The rectangle, oval, and arc drawn objects can also include optional text notes, as described on this page. If you enter a text note associated with one of these shapes, you will be presented a dialog box like the one below. There is a checkbox at the bottom of the box that lets you dictate whether you would like your text note to be public or not.
From then on, any time you mouse over the highlighted area, it will show the text note.
Each of these drawn objects also has its own Style dialog box so you can fine-tune the appearance of the highlights. As you change the slider bars, you will instantly see what the highlight would look like. Importantly, you can also make the opacity so low as to be totally invisible. This is useful if you want to put text notes on a chart without having any visible shape showing.
The entry of text notes is the “input” that Slopers contribute. The “output” is just as interesting, however, because you can search through the text notes of all Slopers to see the charts they have posted and what their annotations are.
To do this, click on the Watch Lists link and choose Search Public Notes.
Type in whatever word or phrase you would like to search and click OK.
Whatever symbols are found will be displayed in alphabetical order in a special new watch list called Search Result. You can go through this watch list just as you would any other.
As you look at the symbols, the chart will be displayed with any and all notes from all the users.
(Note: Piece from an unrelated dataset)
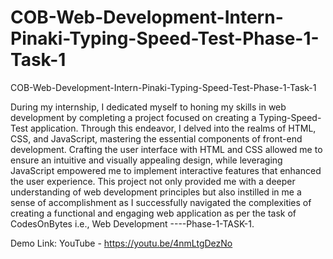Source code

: # COB-Web-Development-Intern-Pinaki-Typing-Speed-Test-Phase-1-Task-1
COB-Web-Development-Intern-Pinaki-Typing-Speed-Test-Phase-1-Task-1

During my internship, I dedicated myself to honing my skills in web development by completing a project focused on creating a Typing-Speed-Test application. Through this endeavor, I delved into the realms of HTML, CSS, and JavaScript, mastering the essential components of front-end development. Crafting the user interface with HTML and CSS allowed me to ensure an intuitive and visually appealing design, while leveraging JavaScript empowered me to implement interactive features that enhanced the user experience. This project not only provided me with a deeper understanding of web development principles but also instilled in me a sense of accomplishment as I successfully navigated the complexities of creating a functional and engaging web application as per the task of CodesOnBytes i.e., Web Development ----Phase-1-TASK-1.


Demo Link: YouTube - https://youtu.be/4nmLtgDezNo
All the annotated shapes will be displayed as a simple outline (irrespective of the colors and opacities used by the original posters), and you can mouse over any of these areas to see what each note says.
If you want to remove the search result watch list, right click on it and click Delete.
Finally, if you’d like to be exposed to all public notes at all times, just go to the Preferences icon (extreme right icon in SlopeCharts) and check the “View all public notes” checkbox. As long as you are in this mode, you’ll see rectangles denoting where anyone has made a note, and you can mouse over those shapes to see what it is they wrote about that portion of the chart.